Stressed, very stressed settlers: Carly E. Nichols, ‘Stressor Source as a New Dimension of Emotional Political Ecologies: The Case of Corn Belt Farm Stress in the United States’, Annals of the American Association of Geographers, 2025

11Dec25

Abstract: Emotional political ecology is a subfield that unpacks the ways power is negotiated via emotions in struggles around the environment. Although scholars have influentially outlined critical “dimensions” of emotion in environmental conflict, they pointedly leave their framework open to further theorization. This article thus proposes greater attention to the forces (i.e., stressors) that propel emotional responses in struggles over the environment, and the role of material or emotional coping tools that can disarm otherwise mobilizing emotions.
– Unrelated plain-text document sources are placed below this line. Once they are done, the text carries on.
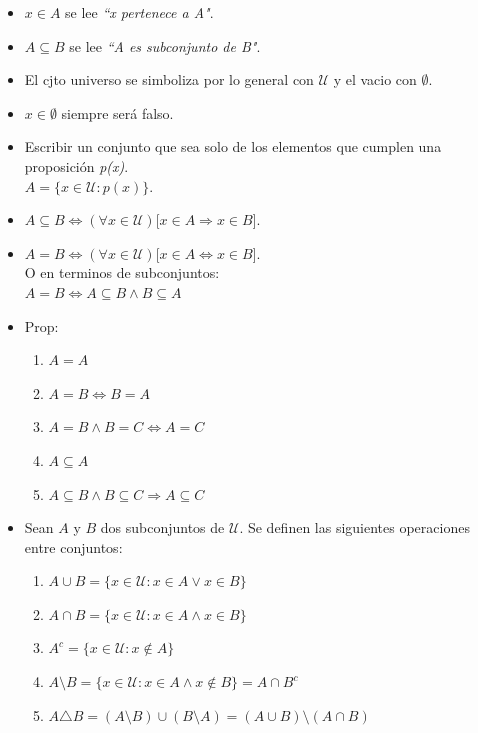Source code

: \documentclass[letterpaper,11pt]{article}
\newcommand{\U}{\mathcal U}
\newcommand{\ssi}{\Longleftrightarrow} %
\theoremstyle{plain}
\begin{document}
\begin{framed}
		\begin{multicols}{2}
			\begin{itemize}
                \item $x \in A$ se lee \textit{``x pertenece a A"}.
                \item $A \subseteq B$ se lee \textit{``A es             subconjunto de B"}.
                \item El cjto universo se simboliza por lo general             con $\mathcal{U}$ y el vacio con $\emptyset$.
                \item $x \in \emptyset$ siempre será falso.
                \item Escribir un conjunto que sea solo de los         elementos que cumplen una proposición             \textit{p(x)}.\\ $A=\{x \in \mathcal{U}: p(x) \}$.
                \item $A \subseteq B \ssi (\forall x \in \U)[ x \in          A \Rightarrow x \in B$].
                \item $A = B \ssi (\forall x \in \U)[ x \in A           \Leftrightarrow x \in B$].\\
                    O en terminos de subconjuntos:\\
                        $A = B \ssi A \subseteq B \land B \subseteq A$
                        
                \item Prop: \begin{enumerate}
                                \item $A=A$
                                \item $A=B  \ssi B=A$
                                \item $A=B  \land B=C \ssi A=C$
                                \item $A \subseteq A$
                                \item $A \subseteq B \land B \subseteq C \Longrightarrow A \subseteq C$
                            \end{enumerate}
                            
                \item Sean $A$ y $B$ dos subconjuntos de $\U$. Se definen las siguientes operaciones entre conjuntos:
                    \begin{enumerate}
                        \item $A \cup B=\{x \in \U: x \in A \lor x \in B \}$
                        \item $A \cap B=\{x \in \U: x \in A \land x \in B \}$
                        \item $A^{c}=\{x \in \U: x \not \in A \}$
                        \item $A \setminus B =\{x \in \U: x \in A \land x \not \in B \}=A\cap B^{c}$
                        \item $A\triangle B= (A \setminus B) \cup (B \setminus A) = (A \cup B) \setminus (A\cap B)$
                    \end{enumerate}
                    

\end{itemize}
\end{multicols}
\end{framed}
\end{document}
I take the example of farm stress in the U.S. Midwest as a case to advance this point and focus on an underresearched group—Iowan conventional row-crop farmers. Conceptualizing stress as an affective and emotional bodily disposition, I demonstrate how stressors emanate from political economic structures, representational and discursive politics, and the materiality of everyday human–environment relations. I argue that although the materiality of weather causes in-the-moment anxiety, and discursive critiques of industrial agriculture cause frustration and anger, commodity farmers have established emotional and economic tools to cope with these stressors. These stressors are concomitant to more private feelings of grief, sadness, and confusion about how to navigate the changing political economy of agriculture, however, which respondents have less idea how to address. I conclude by drawing out how stressor–emotion–action responses can yield insights on how to grapple with farm stress and struggles over the environment more broadly.